What you need to do ▸ Copy word for word the lines from the start of the records through the line that contains "present a novel", both included.

Records for the task ▸
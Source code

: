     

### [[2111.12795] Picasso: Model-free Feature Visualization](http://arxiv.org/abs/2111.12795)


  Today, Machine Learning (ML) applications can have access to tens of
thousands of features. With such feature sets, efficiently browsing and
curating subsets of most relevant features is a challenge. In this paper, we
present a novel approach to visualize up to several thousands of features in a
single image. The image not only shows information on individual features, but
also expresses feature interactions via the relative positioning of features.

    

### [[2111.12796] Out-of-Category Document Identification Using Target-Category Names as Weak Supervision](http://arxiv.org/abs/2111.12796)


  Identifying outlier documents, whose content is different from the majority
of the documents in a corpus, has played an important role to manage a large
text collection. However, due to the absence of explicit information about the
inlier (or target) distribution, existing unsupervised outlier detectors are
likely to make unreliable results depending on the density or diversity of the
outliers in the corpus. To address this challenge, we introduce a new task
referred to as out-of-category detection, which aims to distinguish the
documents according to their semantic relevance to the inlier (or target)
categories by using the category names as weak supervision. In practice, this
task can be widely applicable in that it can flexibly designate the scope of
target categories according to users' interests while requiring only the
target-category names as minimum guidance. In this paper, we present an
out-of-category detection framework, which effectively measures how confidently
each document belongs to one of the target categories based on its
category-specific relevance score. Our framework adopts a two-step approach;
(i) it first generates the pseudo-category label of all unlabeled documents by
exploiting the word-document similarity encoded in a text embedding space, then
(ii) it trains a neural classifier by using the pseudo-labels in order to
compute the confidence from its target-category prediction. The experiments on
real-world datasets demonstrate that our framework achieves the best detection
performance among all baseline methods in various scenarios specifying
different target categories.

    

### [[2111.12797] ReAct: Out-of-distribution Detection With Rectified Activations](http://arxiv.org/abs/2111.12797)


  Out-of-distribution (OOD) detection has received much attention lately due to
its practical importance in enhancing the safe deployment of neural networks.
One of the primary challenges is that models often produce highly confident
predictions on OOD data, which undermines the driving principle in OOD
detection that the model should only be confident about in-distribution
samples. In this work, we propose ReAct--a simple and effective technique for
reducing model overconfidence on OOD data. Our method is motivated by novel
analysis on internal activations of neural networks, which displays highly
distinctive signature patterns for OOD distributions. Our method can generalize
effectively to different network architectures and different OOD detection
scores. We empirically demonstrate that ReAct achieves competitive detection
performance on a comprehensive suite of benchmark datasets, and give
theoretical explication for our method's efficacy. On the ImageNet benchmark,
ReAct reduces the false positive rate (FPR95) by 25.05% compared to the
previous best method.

Result below ▸
Source code

:     

### [[2111.12795] Picasso: Model-free Feature Visualization](http://arxiv.org/abs/2111.12795)


  Today, Machine Learning (ML) applications can have access to tens of
thousands of features. With such feature sets, efficiently browsing and
curating subsets of most relevant features is a challenge. In this paper, we
present a novel approach to visualize up to several thousands of features in a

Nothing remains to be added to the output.